- Goal of the exercise -
Below are some records. Output the lines from the first one through the line that holds "Before we dive", exactly as written, with no pictures.

-------- Dataset content

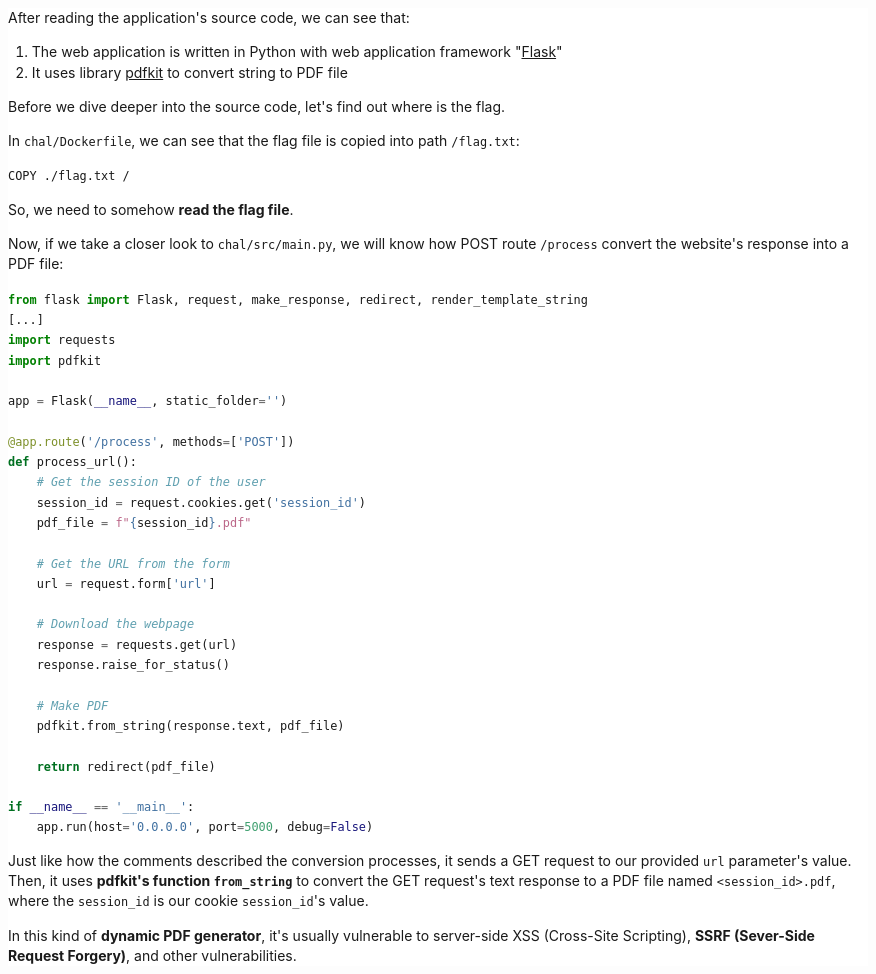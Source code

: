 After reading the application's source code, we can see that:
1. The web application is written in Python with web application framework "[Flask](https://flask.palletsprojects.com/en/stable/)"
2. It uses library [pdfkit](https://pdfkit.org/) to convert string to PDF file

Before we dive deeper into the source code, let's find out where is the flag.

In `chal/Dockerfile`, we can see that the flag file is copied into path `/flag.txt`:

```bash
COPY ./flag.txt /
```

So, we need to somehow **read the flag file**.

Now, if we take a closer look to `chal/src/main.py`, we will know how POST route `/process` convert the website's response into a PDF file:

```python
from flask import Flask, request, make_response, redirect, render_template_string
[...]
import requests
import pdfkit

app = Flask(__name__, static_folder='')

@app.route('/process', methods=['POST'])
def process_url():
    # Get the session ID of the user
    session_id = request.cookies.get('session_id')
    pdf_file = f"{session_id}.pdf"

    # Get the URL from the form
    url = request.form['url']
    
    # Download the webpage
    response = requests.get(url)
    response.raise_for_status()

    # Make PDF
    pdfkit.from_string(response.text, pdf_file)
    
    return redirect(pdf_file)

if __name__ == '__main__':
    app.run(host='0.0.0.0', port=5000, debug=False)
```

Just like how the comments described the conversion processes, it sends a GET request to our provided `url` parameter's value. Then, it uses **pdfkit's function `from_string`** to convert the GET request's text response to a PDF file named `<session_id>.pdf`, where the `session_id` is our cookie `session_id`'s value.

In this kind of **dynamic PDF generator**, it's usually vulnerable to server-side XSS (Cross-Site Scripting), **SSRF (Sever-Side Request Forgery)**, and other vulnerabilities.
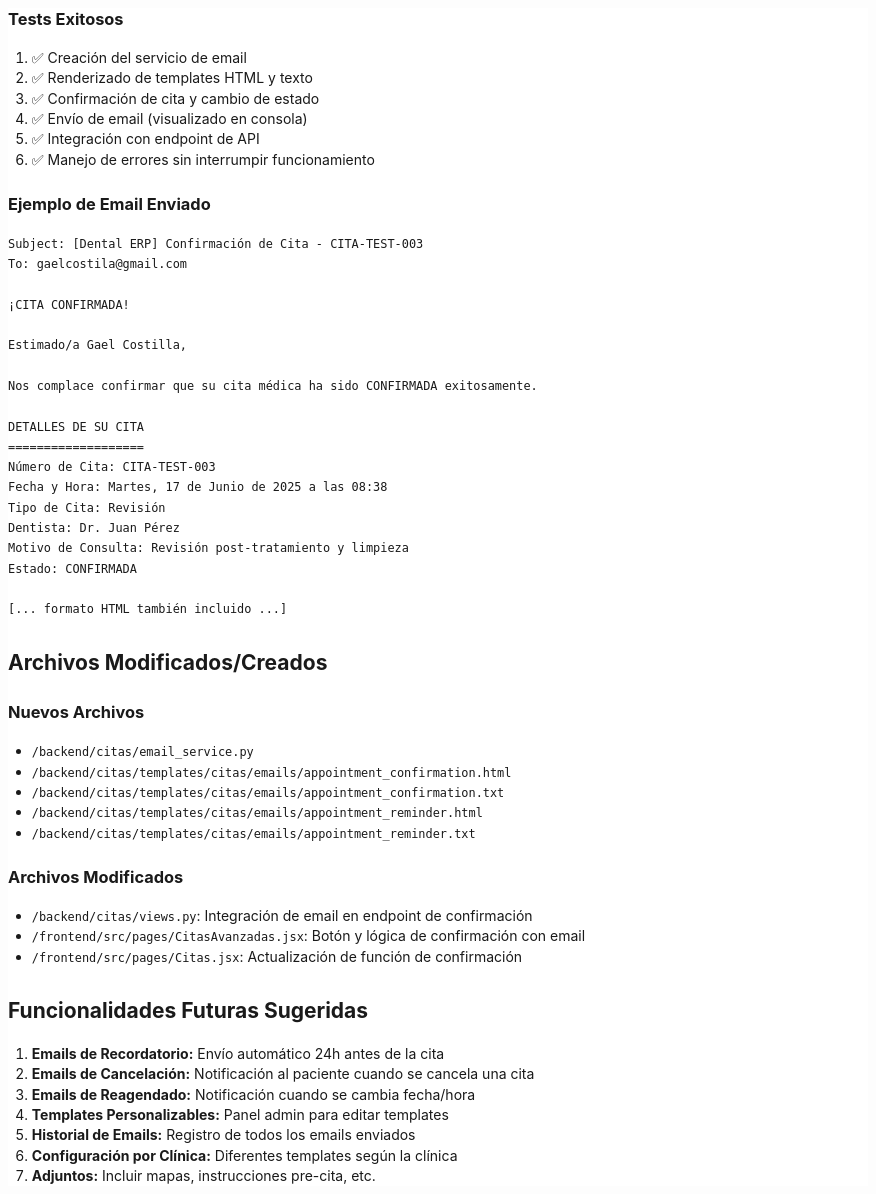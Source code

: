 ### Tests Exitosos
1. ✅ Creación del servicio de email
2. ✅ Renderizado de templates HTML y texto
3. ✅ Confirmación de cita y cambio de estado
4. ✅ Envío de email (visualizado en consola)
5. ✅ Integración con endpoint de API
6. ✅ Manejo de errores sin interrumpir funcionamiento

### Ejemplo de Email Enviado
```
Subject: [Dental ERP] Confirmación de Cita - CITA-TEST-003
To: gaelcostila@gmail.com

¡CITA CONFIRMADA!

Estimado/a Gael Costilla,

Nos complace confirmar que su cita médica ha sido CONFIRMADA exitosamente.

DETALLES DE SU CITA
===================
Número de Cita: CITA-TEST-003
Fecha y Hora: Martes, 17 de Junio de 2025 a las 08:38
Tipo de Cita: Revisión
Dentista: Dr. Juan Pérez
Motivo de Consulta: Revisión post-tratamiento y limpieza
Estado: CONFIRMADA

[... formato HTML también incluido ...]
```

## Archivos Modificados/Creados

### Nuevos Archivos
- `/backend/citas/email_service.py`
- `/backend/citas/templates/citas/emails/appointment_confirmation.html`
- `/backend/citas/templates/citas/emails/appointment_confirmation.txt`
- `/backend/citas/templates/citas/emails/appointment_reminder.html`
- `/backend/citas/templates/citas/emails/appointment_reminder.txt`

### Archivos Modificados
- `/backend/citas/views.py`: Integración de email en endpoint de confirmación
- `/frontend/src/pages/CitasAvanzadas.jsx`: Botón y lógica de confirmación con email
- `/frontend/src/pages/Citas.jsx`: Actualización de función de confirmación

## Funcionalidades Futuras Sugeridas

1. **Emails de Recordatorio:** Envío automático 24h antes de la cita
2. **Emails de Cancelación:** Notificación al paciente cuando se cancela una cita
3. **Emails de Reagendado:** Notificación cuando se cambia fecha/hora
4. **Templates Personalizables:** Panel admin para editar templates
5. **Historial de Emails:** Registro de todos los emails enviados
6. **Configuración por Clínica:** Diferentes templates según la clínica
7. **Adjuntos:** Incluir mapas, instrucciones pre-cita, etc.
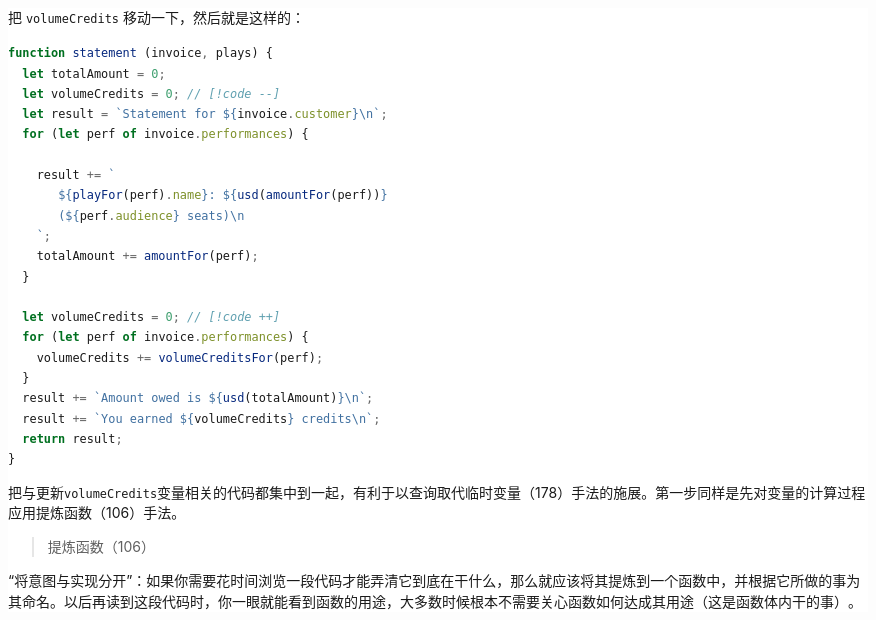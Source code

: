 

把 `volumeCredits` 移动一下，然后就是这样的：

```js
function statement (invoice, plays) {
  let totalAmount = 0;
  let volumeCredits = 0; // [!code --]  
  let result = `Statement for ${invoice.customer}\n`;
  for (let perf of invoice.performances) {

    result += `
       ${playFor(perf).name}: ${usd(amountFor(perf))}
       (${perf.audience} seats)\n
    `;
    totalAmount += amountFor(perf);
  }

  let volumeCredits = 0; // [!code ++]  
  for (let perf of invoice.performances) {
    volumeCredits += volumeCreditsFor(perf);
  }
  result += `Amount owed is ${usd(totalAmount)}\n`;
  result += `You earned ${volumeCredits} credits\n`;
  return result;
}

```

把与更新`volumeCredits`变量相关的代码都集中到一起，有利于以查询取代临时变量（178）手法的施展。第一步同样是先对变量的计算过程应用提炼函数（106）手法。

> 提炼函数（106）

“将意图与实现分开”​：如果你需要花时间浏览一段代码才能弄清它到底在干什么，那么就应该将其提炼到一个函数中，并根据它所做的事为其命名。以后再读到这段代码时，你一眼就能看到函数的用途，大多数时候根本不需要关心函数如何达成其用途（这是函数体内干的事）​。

----------------

- Problem solution -
Source code

: After reading the application's source code, we can see that:
1. The web application is written in Python with web application framework "[Flask](https://flask.palletsprojects.com/en/stable/)"
2. It uses library [pdfkit](https://pdfkit.org/) to convert string to PDF file

Before we dive deeper into the source code, let's find out where is the flag.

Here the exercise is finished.